### Goal of the exercise
Every entry should be repeated exactly. Omit the pictures.

### Records

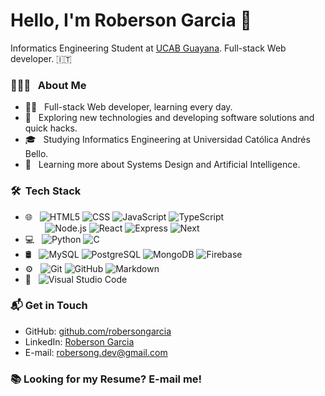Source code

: # Hello, I'm Roberson Garcia 👋

Informatics Engineering Student at [UCAB Guayana](https://www.ucab.edu.ve/guayana/). Full-stack Web developer. 🇮🇹

### 👨🏻‍💻 &nbsp; About Me

- 👷‍♂️ &nbsp; Full-stack Web developer, learning every day.
- 🤔 &nbsp; Exploring new technologies and developing software solutions and quick hacks.
- 🎓 &nbsp; Studying Informatics Engineering at Universidad Católica Andrés Bello.
- 🌱 &nbsp; Learning more about Systems Design and Artificial Intelligence.

### 🛠 &nbsp;Tech Stack

- 🌐 &nbsp;
  ![HTML5](https://img.shields.io/badge/-HTML5-333333?style=flat&logo=HTML5)
  ![CSS](https://img.shields.io/badge/-CSS-333333?style=flat&logo=CSS3&logoColor=1572B6)
  ![JavaScript](https://img.shields.io/badge/-JavaScript-333333?style=flat&logo=javascript)
  ![TypeScript](https://img.shields.io/badge/-TypeScript-333333?style=flat&logo=TypeScript)
  <br />
  &nbsp;
  &nbsp;
  &nbsp;
  &nbsp;
  ![Node.js](https://img.shields.io/badge/-Node.js-333333?style=flat&logo=node.js)
  ![React](https://img.shields.io/badge/-React-333333?style=flat&logo=react)
  ![Express](https://img.shields.io/badge/-Express-333333?style=flat&logo=Express)
  ![Next](https://img.shields.io/badge/-Nextjs-333333?style=flat&logo=next.js)
  <br />
- 💻 &nbsp;
  ![Python](https://img.shields.io/badge/-Python-333333?style=flat&logo=python)
  ![C](https://img.shields.io/badge/-C-333333?style=flat&logo=C%2B%2B&logoColor=00599C)
  <br />
- 🛢 &nbsp;
  ![MySQL](https://img.shields.io/badge/-MySQL-333333?style=flat&logo=mysql)
  ![PostgreSQL](https://img.shields.io/badge/-PostgreSQL-333333?style=flat&logo=postgresql)
  ![MongoDB](https://img.shields.io/badge/-MongoDB-333333?style=flat&logo=mongodb)
  ![Firebase](https://img.shields.io/badge/-Firebase-333333?style=flat&logo=firebase)
  <br />
- ⚙️ &nbsp;
  ![Git](https://img.shields.io/badge/-Git-333333?style=flat&logo=git)
  ![GitHub](https://img.shields.io/badge/-GitHub-333333?style=flat&logo=github)
  ![Markdown](https://img.shields.io/badge/-Markdown-333333?style=flat&logo=markdown)
  <br />
- 🔧 &nbsp;
  ![Visual Studio Code](https://img.shields.io/badge/-Visual%20Studio%20Code-333333?style=flat&logo=visual-studio-code&logoColor=007ACC)

### 📬 Get in Touch

- GitHub: [github.com/robersongarcia](https://github.com/robersongarcia)
- LinkedIn: [Roberson Garcia](https://www.linkedin.com/in/roberson-garc%C3%ADa-50a702261/)
- E-mail: robersong.dev@gmail.com
<!-- - Site: Coming soon... -->
### 📚 Looking for my Resume? E-mail me!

### Completed exercise
Source code

: # Hello, I'm Roberson Garcia 👋

Informatics Engineering Student at [UCAB Guayana](https://www.ucab.edu.ve/guayana/). Full-stack Web developer. 🇮🇹

### 👨🏻‍💻 &nbsp; About Me

- 👷‍♂️ &nbsp; Full-stack Web developer, learning every day.
- 🤔 &nbsp; Exploring new technologies and developing software solutions and quick hacks.
- 🎓 &nbsp; Studying Informatics Engineering at Universidad Católica Andrés Bello.
- 🌱 &nbsp; Learning more about Systems Design and Artificial Intelligence.

### 🛠 &nbsp;Tech Stack

- 🌐 &nbsp;
  ![HTML5](https://img.shields.io/badge/-HTML5-333333?style=flat&logo=HTML5)
  ![CSS](https://img.shields.io/badge/-CSS-333333?style=flat&logo=CSS3&logoColor=1572B6)
  ![JavaScript](https://img.shields.io/badge/-JavaScript-333333?style=flat&logo=javascript)
  ![TypeScript](https://img.shields.io/badge/-TypeScript-333333?style=flat&logo=TypeScript)
  <br />
  &nbsp;
  &nbsp;
  &nbsp;
  &nbsp;
  ![Node.js](https://img.shields.io/badge/-Node.js-333333?style=flat&logo=node.js)
  ![React](https://img.shields.io/badge/-React-333333?style=flat&logo=react)
  ![Express](https://img.shields.io/badge/-Express-333333?style=flat&logo=Express)
  ![Next](https://img.shields.io/badge/-Nextjs-333333?style=flat&logo=next.js)
  <br />
- 💻 &nbsp;
  ![Python](https://img.shields.io/badge/-Python-333333?style=flat&logo=python)
  ![C](https://img.shields.io/badge/-C-333333?style=flat&logo=C%2B%2B&logoColor=00599C)
  <br />
- 🛢 &nbsp;
  ![MySQL](https://img.shields.io/badge/-MySQL-333333?style=flat&logo=mysql)
  ![PostgreSQL](https://img.shields.io/badge/-PostgreSQL-333333?style=flat&logo=postgresql)
  ![MongoDB](https://img.shields.io/badge/-MongoDB-333333?style=flat&logo=mongodb)
  ![Firebase](https://img.shields.io/badge/-Firebase-333333?style=flat&logo=firebase)
  <br />
- ⚙️ &nbsp;
  ![Git](https://img.shields.io/badge/-Git-333333?style=flat&logo=git)
  ![GitHub](https://img.shields.io/badge/-GitHub-333333?style=flat&logo=github)
  ![Markdown](https://img.shields.io/badge/-Markdown-333333?style=flat&logo=markdown)
  <br />
- 🔧 &nbsp;
  ![Visual Studio Code](https://img.shields.io/badge/-Visual%20Studio%20Code-333333?style=flat&logo=visual-studio-code&logoColor=007ACC)

### 📬 Get in Touch

- GitHub: [github.com/robersongarcia](https://github.com/robersongarcia)
- LinkedIn: [Roberson Garcia](https://www.linkedin.com/in/roberson-garc%C3%ADa-50a702261/)
- E-mail: robersong.dev@gmail.com
<!-- - Site: Coming soon... -->
### 📚 Looking for my Resume? E-mail me!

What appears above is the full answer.